> _What you will do_: Every line from the one with "### Phase 2: 高度分析・提案システム (1 commit)" through the end of the material should be written out character for character. Lines before it are excluded.
· · · · · · ·
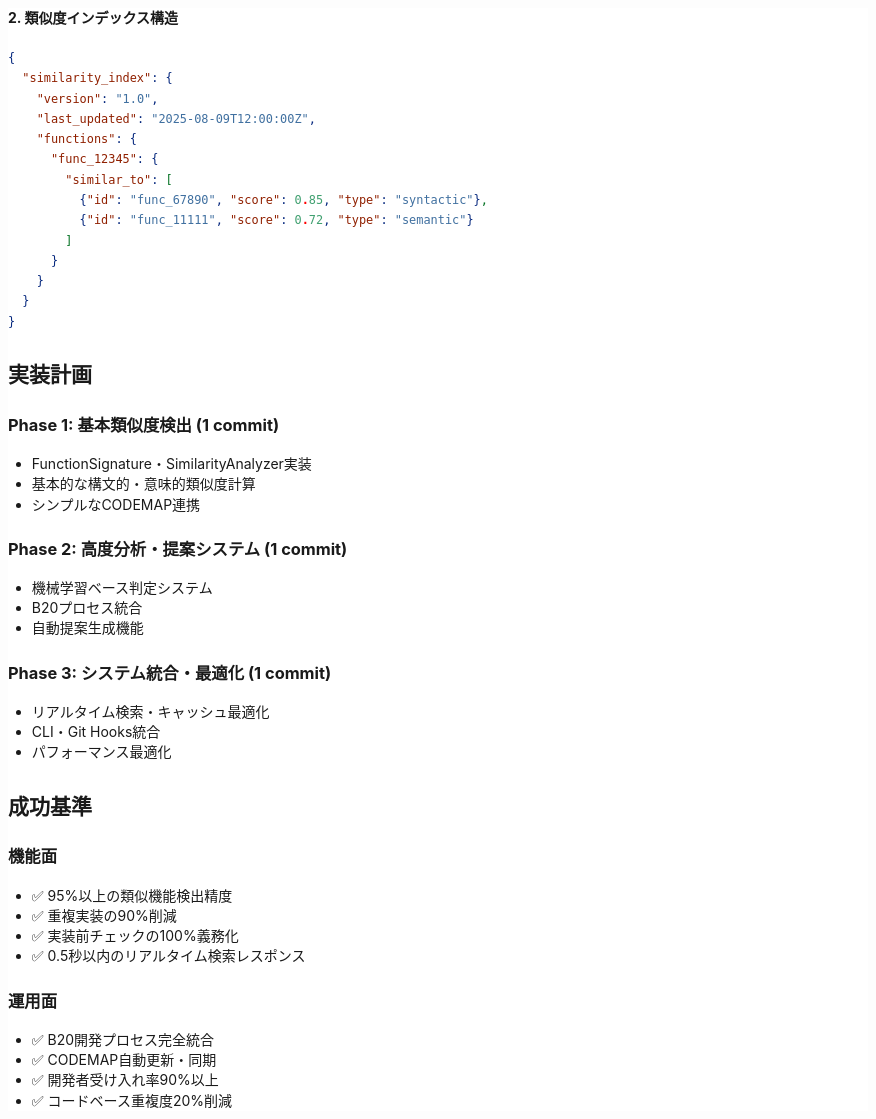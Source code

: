 #### 2. 類似度インデックス構造
```json
{
  "similarity_index": {
    "version": "1.0",
    "last_updated": "2025-08-09T12:00:00Z",
    "functions": {
      "func_12345": {
        "similar_to": [
          {"id": "func_67890", "score": 0.85, "type": "syntactic"},
          {"id": "func_11111", "score": 0.72, "type": "semantic"}
        ]
      }
    }
  }
}
```

## 実装計画

### Phase 1: 基本類似度検出 (1 commit)
- FunctionSignature・SimilarityAnalyzer実装
- 基本的な構文的・意味的類似度計算
- シンプルなCODEMAP連携

### Phase 2: 高度分析・提案システム (1 commit)
- 機械学習ベース判定システム
- B20プロセス統合
- 自動提案生成機能

### Phase 3: システム統合・最適化 (1 commit)
- リアルタイム検索・キャッシュ最適化
- CLI・Git Hooks統合
- パフォーマンス最適化

## 成功基準

### 機能面
- ✅ 95%以上の類似機能検出精度
- ✅ 重複実装の90%削減
- ✅ 実装前チェックの100%義務化
- ✅ 0.5秒以内のリアルタイム検索レスポンス

### 運用面
- ✅ B20開発プロセス完全統合
- ✅ CODEMAP自動更新・同期
- ✅ 開発者受け入れ率90%以上
- ✅ コードベース重複度20%削減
· · · · · · ·
> _Output_:
### Phase 2: 高度分析・提案システム (1 commit)
- 機械学習ベース判定システム
- B20プロセス統合
- 自動提案生成機能

### Phase 3: システム統合・最適化 (1 commit)
- リアルタイム検索・キャッシュ最適化
- CLI・Git Hooks統合
- パフォーマンス最適化

## 成功基準

### 機能面
- ✅ 95%以上の類似機能検出精度
- ✅ 重複実装の90%削減
- ✅ 実装前チェックの100%義務化
- ✅ 0.5秒以内のリアルタイム検索レスポンス

### 運用面
- ✅ B20開発プロセス完全統合
- ✅ CODEMAP自動更新・同期
- ✅ 開発者受け入れ率90%以上
- ✅ コードベース重複度20%削減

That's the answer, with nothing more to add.